That he went on to become a major figure in the sport and in the Commonwealth Games Federation was proof of his commitment to diving and sport in general over eight decades.

Born in Leith, a fact of which he remained inordinately proud all his life, Heatly was educated at Leith Academy – in later life he would become a regular speech-maker on Founder’s Day – before going on to study engineering at Edinburgh University.

By then he was already a champion diver. He began swimming as a child at Portobello Amateur Swimming Club and an early fascination with diving soon developed into genuine talent in a sport which combines gymnastics and power, and needs plenty courage – Heatly himself admitted that he didn’t always enter the water cleanly and painlessly.

Scotland had been a pioneer in the sport of diving, hosting the first ever national championships in the sport in Britain as far back as 1889.
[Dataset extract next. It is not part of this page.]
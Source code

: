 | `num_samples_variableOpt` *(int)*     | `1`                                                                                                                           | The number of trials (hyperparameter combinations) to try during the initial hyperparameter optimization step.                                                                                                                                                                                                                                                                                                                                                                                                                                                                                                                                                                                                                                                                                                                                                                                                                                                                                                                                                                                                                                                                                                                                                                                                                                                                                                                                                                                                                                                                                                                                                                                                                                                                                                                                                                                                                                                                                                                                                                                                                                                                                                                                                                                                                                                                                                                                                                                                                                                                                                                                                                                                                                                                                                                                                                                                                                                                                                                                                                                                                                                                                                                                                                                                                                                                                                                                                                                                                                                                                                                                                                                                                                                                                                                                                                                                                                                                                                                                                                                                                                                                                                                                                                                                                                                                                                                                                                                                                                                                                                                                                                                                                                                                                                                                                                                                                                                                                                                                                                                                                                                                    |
In Peter Heatly in the 1930s, the sport in Scotland was to gain an inventive and powerfully graceful figure. By the age of 16 he was the Eastern Area diving champion and held that distinction for three years, before the outbreak of war curtailed much competitive sport.

He became a civil engineer at the Naval dockyard in Rosyth, and on his competitive return to the sport he won his first Scottish championship in 1946. He was to hold the title for an astonishing 12 years in succession, winning the “treble” of two platform and one springboard championships on every occasion.

His job at Rosyth proved useful when Heatly was selected at the age of 24 for the Great Britain team for the 1948 Olympic Games in London. He was able to use the Naval facilities at Rosyth and received some training tips on trips south, but it was still a largely self-coached Heatly who went to the Olympics where he finished out of the medals in a competition featuring just the 3 metre springboard and 10m highboard, and which was dominated by the Americans.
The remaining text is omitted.